Since inception in 1916, the South Bend Clinic (SBC) has uniquely served the Michiana community with comprehensive primary and specialty care services. As they have grown over the years to an organization with now over 600 providers and staff members at multiple locations, SBC has maintained their unwavering commitment to patient care through the use of cutting edge technology.
An independent leader in community care coordination, SBC rose to the occasion in 2015 by implementing an innovative system to support their patients’ transitions of care that would be powered by the convergence of humans and technology. With a sincere interest in putting their patients first, this transitions of care model went beyond the industry standard and pushed technology’s boundaries to establish an automated alert system with unprecedented layers of intelligence.

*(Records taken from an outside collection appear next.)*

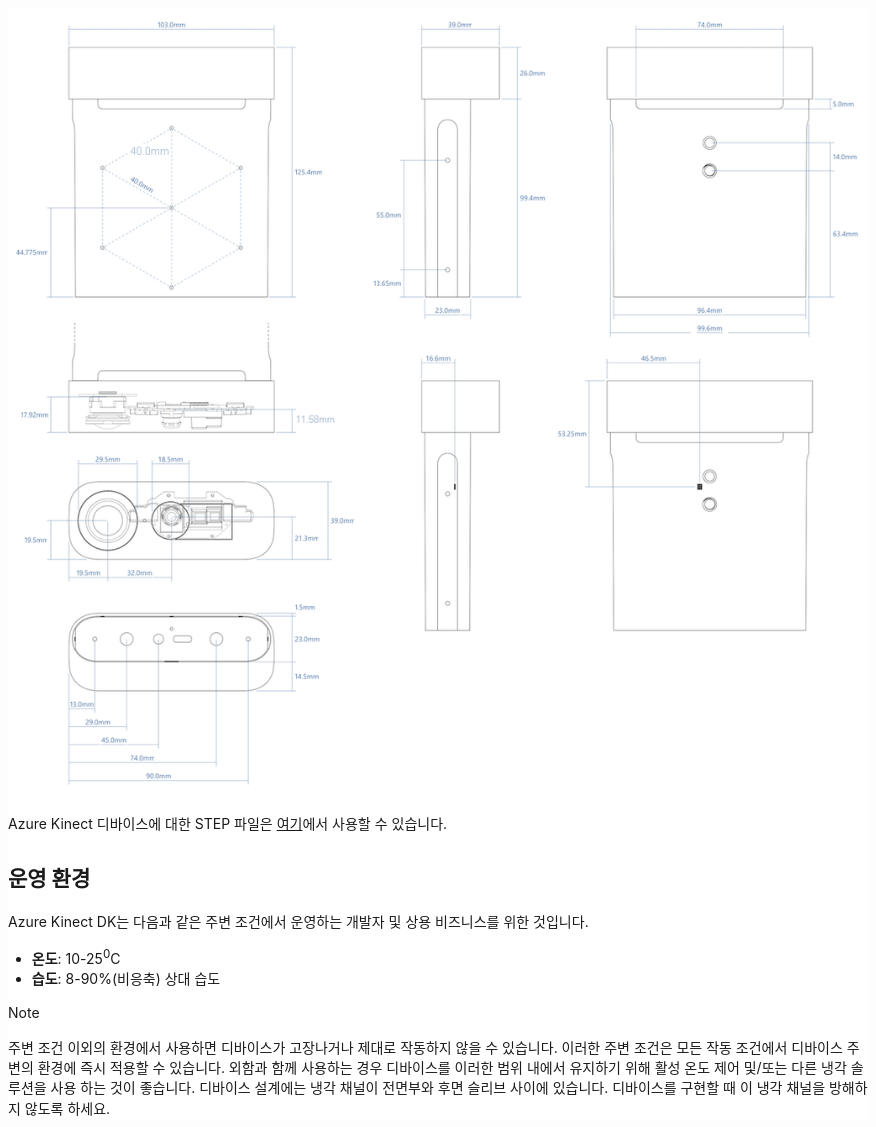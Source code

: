 ![Azure Kinect DK 치수](./media/resources/hardware-specs-media/dimensions.png)

Azure Kinect 디바이스에 대한 STEP 파일은 [여기](https://github.com/microsoft/Azure-Kinect-Sensor-SDK/blob/develop/assets)에서 사용할 수 있습니다. 

## <a name="operating-environment"></a>운영 환경

Azure Kinect DK는 다음과 같은 주변 조건에서 운영하는 개발자 및 상용 비즈니스를 위한 것입니다.

- **온도**: 10-25<sup>0</sup>C
- **습도**: 8-90%(비응축) 상대 습도

> [!NOTE]
> 주변 조건 이외의 환경에서 사용하면 디바이스가 고장나거나 제대로 작동하지 않을 수 있습니다. 이러한 주변 조건은 모든 작동 조건에서 디바이스 주변의 환경에 즉시 적용할 수 있습니다. 외함과 함께 사용하는 경우 디바이스를 이러한 범위 내에서 유지하기 위해 활성 온도 제어 및/또는 다른 냉각 솔루션을 사용 하는 것이 좋습니다. 디바이스 설계에는 냉각 채널이 전면부와 후면 슬리브 사이에 있습니다. 디바이스를 구현할 때 이 냉각 채널을 방해하지 않도록 하세요.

Through their partnership with MHIN, SBC was able to work with the MHIN development team to create a version of Health Radar, MHIN’s automated alert system that would immediately inform their care managers when one of their patients was admitted to or discharged from any area hospital. The alert is transmitted through the groundbreaking direct protocols and allows care managers to have immediate and secure access to the information they need. Collaboration between MHIN and SBC ensured the alerts would provide care coordinators with the information that would be most useful in responding to the alerts.

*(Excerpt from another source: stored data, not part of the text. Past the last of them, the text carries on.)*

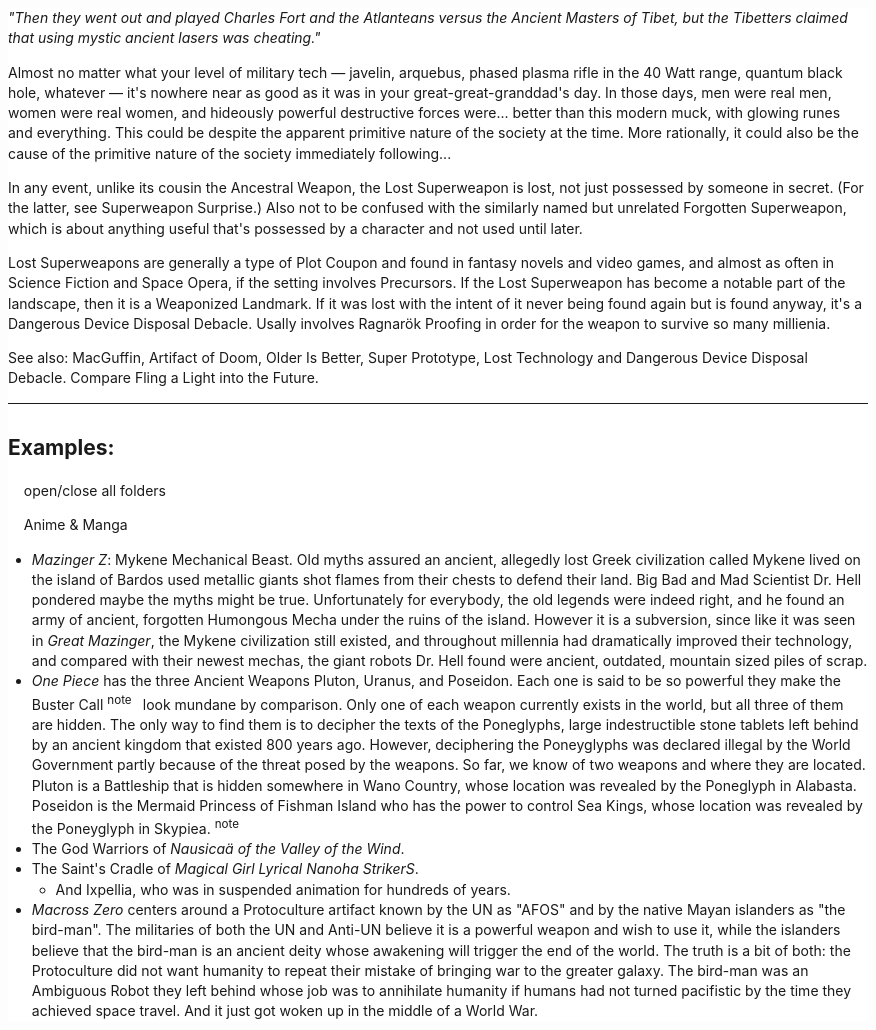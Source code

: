 _"Then they went out and played Charles Fort and the Atlanteans versus the Ancient Masters of Tibet, but the Tibetters claimed that using mystic ancient lasers was cheating."_

Almost no matter what your level of military tech — javelin, arquebus, phased plasma rifle in the 40 Watt range, quantum black hole, whatever — it's nowhere near as good as it was in your great-great-granddad's day. In those days, men were real men, women were real women, and hideously powerful destructive forces were... better than this modern muck, with glowing runes and everything. This could be despite the apparent primitive nature of the society at the time. More rationally, it could also be the cause of the primitive nature of the society immediately following...

In any event, unlike its cousin the Ancestral Weapon, the Lost Superweapon is lost, not just possessed by someone in secret. (For the latter, see Superweapon Surprise.) Also not to be confused with the similarly named but unrelated Forgotten Superweapon, which is about anything useful that's possessed by a character and not used until later.

Lost Superweapons are generally a type of Plot Coupon and found in fantasy novels and video games, and almost as often in Science Fiction and Space Opera, if the setting involves Precursors. If the Lost Superweapon has become a notable part of the landscape, then it is a Weaponized Landmark. If it was lost with the intent of it never being found again but is found anyway, it's a Dangerous Device Disposal Debacle. Usally involves Ragnarök Proofing in order for the weapon to survive so many millienia.

See also: MacGuffin, Artifact of Doom, Older Is Better, Super Prototype, Lost Technology and Dangerous Device Disposal Debacle. Compare Fling a Light into the Future.

___

## Examples:

    open/close all folders 

    Anime & Manga 

-   _Mazinger Z_: Mykene Mechanical Beast. Old myths assured an ancient, allegedly lost Greek civilization called Mykene lived on the island of Bardos used metallic giants shot flames from their chests to defend their land. Big Bad and Mad Scientist Dr. Hell pondered maybe the myths might be true. Unfortunately for everybody, the old legends were indeed right, and he found an army of ancient, forgotten Humongous Mecha under the ruins of the island. However it is a subversion, since like it was seen in _Great Mazinger_, the Mykene civilization still existed, and throughout millennia had dramatically improved their technology, and compared with their newest mechas, the giant robots Dr. Hell found were ancient, outdated, mountain sized piles of scrap.
-   _One Piece_ has the three Ancient Weapons Pluton, Uranus, and Poseidon. Each one is said to be so powerful they make the Buster Call <sup>note&nbsp;</sup>  look mundane by comparison. Only one of each weapon currently exists in the world, but all three of them are hidden. The only way to find them is to decipher the texts of the Poneglyphs, large indestructible stone tablets left behind by an ancient kingdom that existed 800 years ago. However, deciphering the Poneyglyphs was declared illegal by the World Government partly because of the threat posed by the weapons. So far, we know of two weapons and where they are located. Pluton is a Battleship that is hidden somewhere in Wano Country, whose location was revealed by the Poneglyph in Alabasta. Poseidon is the Mermaid Princess of Fishman Island who has the power to control Sea Kings, whose location was revealed by the Poneyglyph in Skypiea. <sup>note&nbsp;</sup> 
-   The God Warriors of _Nausicaä of the Valley of the Wind_.
-   The Saint's Cradle of _Magical Girl Lyrical Nanoha StrikerS_.
    -   And Ixpellia, who was in suspended animation for hundreds of years.
-   _Macross Zero_ centers around a Protoculture artifact known by the UN as "AFOS" and by the native Mayan islanders as "the bird-man". The militaries of both the UN and Anti-UN believe it is a powerful weapon and wish to use it, while the islanders believe that the bird-man is an ancient deity whose awakening will trigger the end of the world. The truth is a bit of both: the Protoculture did not want humanity to repeat their mistake of bringing war to the greater galaxy. The bird-man was an Ambiguous Robot they left behind whose job was to annihilate humanity if humans had not turned pacifistic by the time they achieved space travel. And it just got woken up in the middle of a World War.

“Our transitions of care initiatives would not be as successful without the MHIN Health Radar solution. MHIN was dedicated to our vision and worked tirelessly to ensure that the technology could work at its optimal level, informing us of urgent hospital encounters in real time. The result is a care management program we are proud of—one where we can truly say that our patients and their immediate needs are our top priority,” Claudius Moore, Chief Information Officer of the South Bend Clinic said.

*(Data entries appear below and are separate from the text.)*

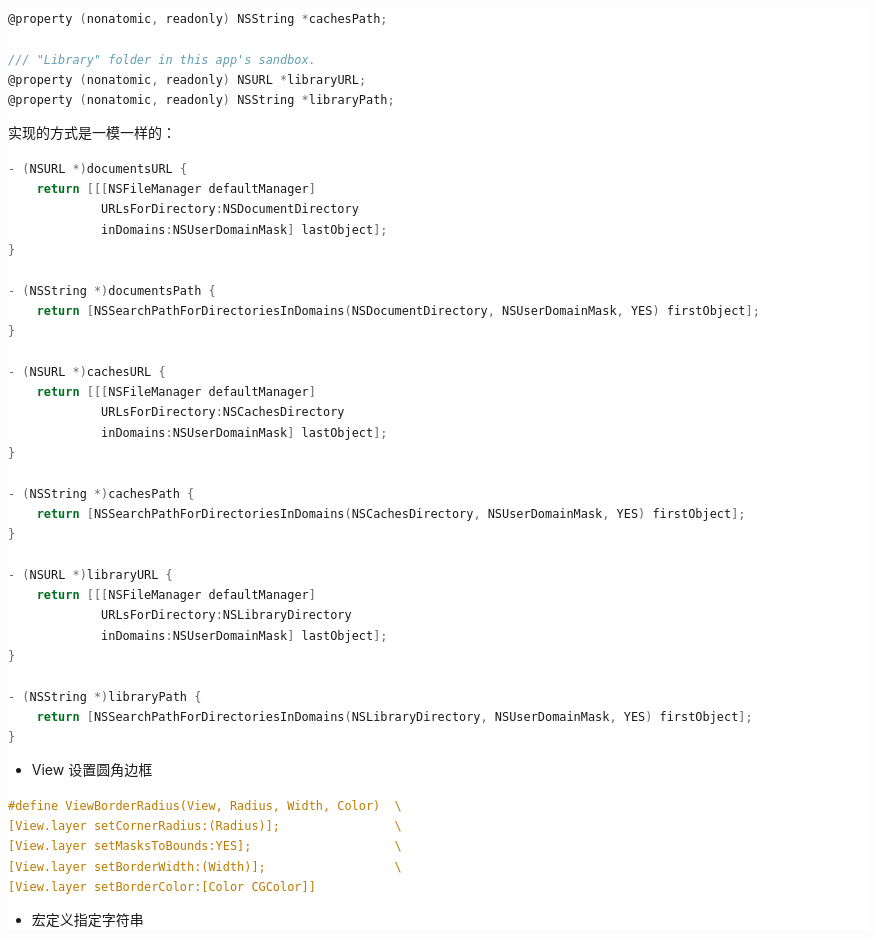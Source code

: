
 ```objectivec
@property (nonatomic, readonly) NSString *cachesPath;

/// "Library" folder in this app's sandbox.
@property (nonatomic, readonly) NSURL *libraryURL;
@property (nonatomic, readonly) NSString *libraryPath;
```
实现的方式是一模一样的：
```objectivec
- (NSURL *)documentsURL {
    return [[[NSFileManager defaultManager]
             URLsForDirectory:NSDocumentDirectory
             inDomains:NSUserDomainMask] lastObject];
}

- (NSString *)documentsPath {
    return [NSSearchPathForDirectoriesInDomains(NSDocumentDirectory, NSUserDomainMask, YES) firstObject];
}

- (NSURL *)cachesURL {
    return [[[NSFileManager defaultManager]
             URLsForDirectory:NSCachesDirectory
             inDomains:NSUserDomainMask] lastObject];
}

- (NSString *)cachesPath {
    return [NSSearchPathForDirectoriesInDomains(NSCachesDirectory, NSUserDomainMask, YES) firstObject];
}

- (NSURL *)libraryURL {
    return [[[NSFileManager defaultManager]
             URLsForDirectory:NSLibraryDirectory
             inDomains:NSUserDomainMask] lastObject];
}

- (NSString *)libraryPath {
    return [NSSearchPathForDirectoriesInDomains(NSLibraryDirectory, NSUserDomainMask, YES) firstObject];
}
```

* View 设置圆角边框

```objectivec
#define ViewBorderRadius(View, Radius, Width, Color)  \
[View.layer setCornerRadius:(Radius)];                \
[View.layer setMasksToBounds:YES];                    \
[View.layer setBorderWidth:(Width)];                  \
[View.layer setBorderColor:[Color CGColor]]
```

* 宏定义指定字符串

Today, the cultivation of the Health Radar solution at SBC is invaluable to their care management team. Through advanced insight into admission and discharge data being transmitted through the MHIN HIE from several area hospitals, care coordinators are readily able to help patients when they need it most—in the midst of a transition from one care setting to another. Through this partnership, the patient experience is improved, and the community can collectively focus on reduction of preventable readmissions to the hospital, helping community members to get healthy and stay healthy.